Use Pipe Operations in Python for More Readable and Faster Coding

Dec. 28, 2021

Use Pipe Operations in Python for More Readable and Faster Coding

Python is already an elegant language to program. But it doesn't mean there is no room for improvement.

Pipe is a beautiful package that takes Python's ability to handle data to the next level. It takes a SQL-like declarative approach to manipulate elements in a collection. It could filter, transform, sort, remove duplicates, perform group by operations, and a lot more without needing to write a gazillion lines of code.

In this little post, let's discuss simplifying our python code with Pipe. Most importantly, we'll construct custom reusable pipe operations to reuse in our project.

Let's begin with

  • an inspirational example;
  • some helpful out-of-the-box pipe operations, and;
  • construct our own pipe operations.

If you're wondering how you'd set it up, you can easily install Pipe with PyPI. Here's what you need to do.

pip install pipe

Start using pipes in Python.

Here's an example of using Pipe. Suppose we have a list of numbers, and we want to,

  • remove all the duplicates;
  • filter for only the odd numbers;
  • square each element in the list, and;
  • sort the values in ascending order;

here's what we'd typically do in plain Python.

num_list_with_duplicates = [1, 4, 2, 27,
                            6, 8, 10, 7, 13, 19, 21, 20, 7, 18, 27]

# Remove duplicates from the list
num_list = list(dict.fromkeys(num_list_with_duplicates))

# Filter for odd numbers
odd_list = [num for num in num_list if num % 2 == 1]

# Square the numbers
odd_square = list(map(lambda x: x**2, odd_list))

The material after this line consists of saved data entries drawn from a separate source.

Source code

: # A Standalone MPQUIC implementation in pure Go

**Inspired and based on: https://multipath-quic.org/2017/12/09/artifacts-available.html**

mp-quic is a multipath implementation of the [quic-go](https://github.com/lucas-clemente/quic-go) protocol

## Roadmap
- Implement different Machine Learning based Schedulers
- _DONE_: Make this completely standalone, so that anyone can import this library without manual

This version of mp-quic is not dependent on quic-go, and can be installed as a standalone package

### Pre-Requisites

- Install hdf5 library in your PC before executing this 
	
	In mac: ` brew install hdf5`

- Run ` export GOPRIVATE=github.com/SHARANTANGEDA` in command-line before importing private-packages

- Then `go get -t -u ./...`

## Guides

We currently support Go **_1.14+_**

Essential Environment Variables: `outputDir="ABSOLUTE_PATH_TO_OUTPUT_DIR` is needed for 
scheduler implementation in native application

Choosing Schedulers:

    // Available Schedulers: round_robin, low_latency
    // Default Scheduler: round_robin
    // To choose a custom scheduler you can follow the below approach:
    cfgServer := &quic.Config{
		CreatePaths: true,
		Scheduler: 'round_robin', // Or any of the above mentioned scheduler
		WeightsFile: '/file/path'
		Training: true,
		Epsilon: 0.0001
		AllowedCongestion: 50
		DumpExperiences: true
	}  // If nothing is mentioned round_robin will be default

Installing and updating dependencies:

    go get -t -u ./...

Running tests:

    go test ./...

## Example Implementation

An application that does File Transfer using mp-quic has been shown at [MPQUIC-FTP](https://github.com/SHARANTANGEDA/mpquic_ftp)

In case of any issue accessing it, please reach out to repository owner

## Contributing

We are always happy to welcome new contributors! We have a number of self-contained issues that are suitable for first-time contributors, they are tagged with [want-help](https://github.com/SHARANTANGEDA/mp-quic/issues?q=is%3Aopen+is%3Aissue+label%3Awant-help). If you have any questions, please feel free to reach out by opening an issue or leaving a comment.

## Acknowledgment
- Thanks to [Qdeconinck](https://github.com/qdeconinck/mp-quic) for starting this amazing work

# Sort values in ascending order
odd_square.sort()

print(odd_square)
>> [1, 49, 169, 361, 441, 729]

The above code is pretty readable. But here's a better way using Pipe.

from pipe import dedup, where, select, sort

num_list_with_duplicates = [1, 4, 2, 27,
                            6, 8, 10, 7, 13, 19, 21, 20, 7, 18, 27]
# perform pipe oerations
results = list(num_list_with_duplicates 
                | dedup 
                | where(lambda x: x % 2 == 1)
                | select(lambda x: x**2)
                | sort
            )

print(results)
>> [1, 49, 169, 361, 441, 729]

Both codes produce the same results. Yet the second one is more intuitive than the first one. Obviously, it has fewer lines of code as well.

This is how Pipe helps us simplify our codes. We can chain operations on a collection without writing separate lines of code.

Related: Python Code Formatting Made Simple With Git Pre-commit Hooks

But there are cooler operations available in Pipe like the ones we used in the above example. Also, we can create one if we need something very unique. Let's first explore some pre-built operations.

Most useful pipe operations

We've already seen a couple of pipes in action. But there's more. In this section, let's discuss some other useful out-of-the-box operations for data wrangling.

These aren't the complete list of operations you could get with Pipe installation. For an extensive inventory, please consult the Pipe's repository on GitHub.

Group By

I trust this is the most helpful pipe available for data scientists. We prefer doing it in Pandas, and I still like using it. But converting a list to a dataset sometimes feels like overkill. I could use this group-by-pipe operation on the go in all those cases.

from pipe import dedup, groupby, where, select, sort

num_list = [1, 4, 2, 27,
            6, 8, 10, 7, 13, 19, 21, 20, 7, 18, 27]

results = list(num_list
               | groupby(lambda x: "Odd" if x % 2 == 1 else "Even")
               )

print(results)

The above code groups our datasets into odd and even numbers. It creates a list of two tuples. Each tuple has the name specified in the lambda function and the grouped objects. Thus the above code produces the following groups.

[
    ('Even', <itertools._grouper object at 0x7fdc05ed0310>),
    ('Odd', <itertools._grouper object at 0x7fdc05f88700>),
]

We can now perform actions separately for each group we created. Here's an example that takes elements from each group and squares them.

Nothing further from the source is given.